▶ Task requirements:
Keep each line of the material that includes "yml文件中的如下配置的值相同", and leave out the rest.

[Opening Given records section]

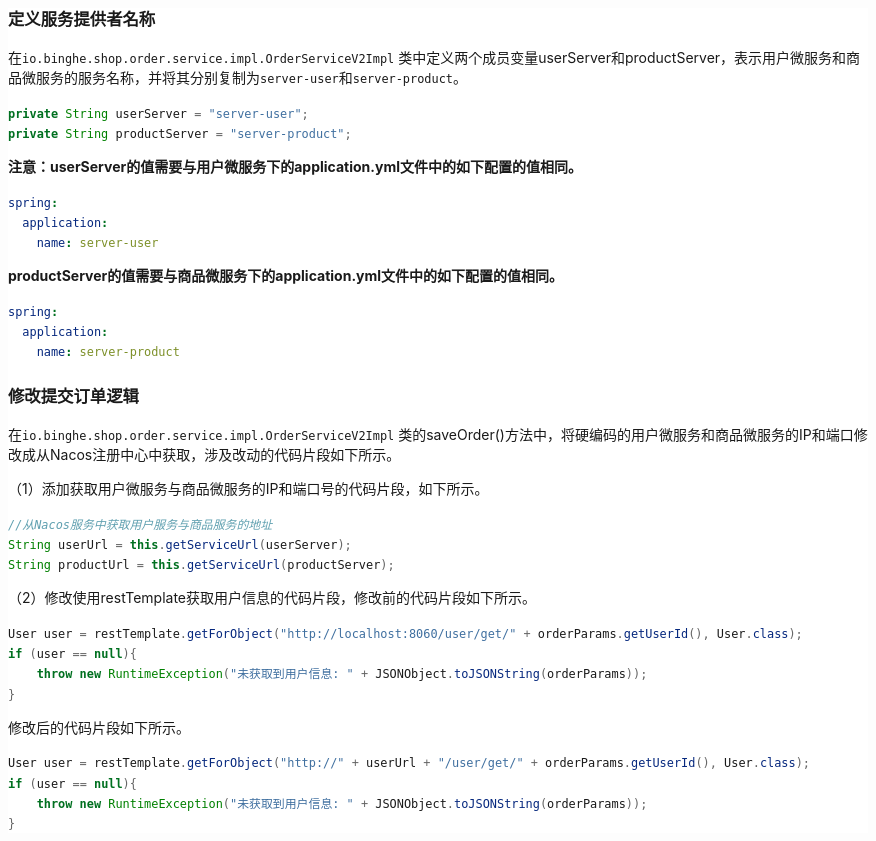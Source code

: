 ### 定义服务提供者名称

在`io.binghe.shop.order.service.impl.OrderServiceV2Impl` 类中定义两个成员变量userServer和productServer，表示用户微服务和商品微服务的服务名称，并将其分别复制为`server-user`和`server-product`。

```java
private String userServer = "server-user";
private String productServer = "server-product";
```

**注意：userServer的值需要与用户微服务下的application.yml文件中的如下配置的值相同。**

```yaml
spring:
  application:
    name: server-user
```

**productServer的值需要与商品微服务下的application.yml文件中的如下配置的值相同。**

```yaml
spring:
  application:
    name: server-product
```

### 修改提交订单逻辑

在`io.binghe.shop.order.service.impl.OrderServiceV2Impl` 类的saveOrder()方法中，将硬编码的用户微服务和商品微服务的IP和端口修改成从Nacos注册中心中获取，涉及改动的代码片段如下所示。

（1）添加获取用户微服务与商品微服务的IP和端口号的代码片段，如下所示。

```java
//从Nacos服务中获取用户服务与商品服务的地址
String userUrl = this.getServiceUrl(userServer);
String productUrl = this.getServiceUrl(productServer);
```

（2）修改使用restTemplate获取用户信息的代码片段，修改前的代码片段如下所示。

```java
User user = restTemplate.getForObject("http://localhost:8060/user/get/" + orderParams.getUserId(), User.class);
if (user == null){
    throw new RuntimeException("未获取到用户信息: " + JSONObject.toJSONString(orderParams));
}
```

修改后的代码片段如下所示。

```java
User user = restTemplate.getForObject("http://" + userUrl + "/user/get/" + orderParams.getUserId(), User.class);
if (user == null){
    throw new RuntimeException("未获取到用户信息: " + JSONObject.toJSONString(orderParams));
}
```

[Closing Given records section]
[Opening Given records section]

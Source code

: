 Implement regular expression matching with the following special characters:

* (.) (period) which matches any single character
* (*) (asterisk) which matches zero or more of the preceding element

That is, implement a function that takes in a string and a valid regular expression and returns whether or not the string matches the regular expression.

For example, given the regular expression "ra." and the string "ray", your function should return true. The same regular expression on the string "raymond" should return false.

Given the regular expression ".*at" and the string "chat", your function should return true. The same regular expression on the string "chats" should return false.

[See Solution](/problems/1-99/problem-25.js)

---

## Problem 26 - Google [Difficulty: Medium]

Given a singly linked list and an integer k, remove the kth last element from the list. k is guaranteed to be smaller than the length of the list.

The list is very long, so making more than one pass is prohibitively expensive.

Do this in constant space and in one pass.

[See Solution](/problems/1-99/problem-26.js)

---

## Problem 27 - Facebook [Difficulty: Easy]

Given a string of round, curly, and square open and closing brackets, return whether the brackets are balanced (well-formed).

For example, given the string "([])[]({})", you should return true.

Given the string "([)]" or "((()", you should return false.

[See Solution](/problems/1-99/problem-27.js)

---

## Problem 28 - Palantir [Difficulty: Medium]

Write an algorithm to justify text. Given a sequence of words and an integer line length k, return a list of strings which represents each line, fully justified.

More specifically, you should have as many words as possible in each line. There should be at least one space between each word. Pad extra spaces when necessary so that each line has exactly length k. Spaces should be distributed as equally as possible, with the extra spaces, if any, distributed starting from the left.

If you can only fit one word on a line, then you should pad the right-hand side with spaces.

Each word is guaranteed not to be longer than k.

[Closing Given records section]

▶ Response to the task:
**注意：userServer的值需要与用户微服务下的application.yml文件中的如下配置的值相同。**
**productServer的值需要与商品微服务下的application.yml文件中的如下配置的值相同。**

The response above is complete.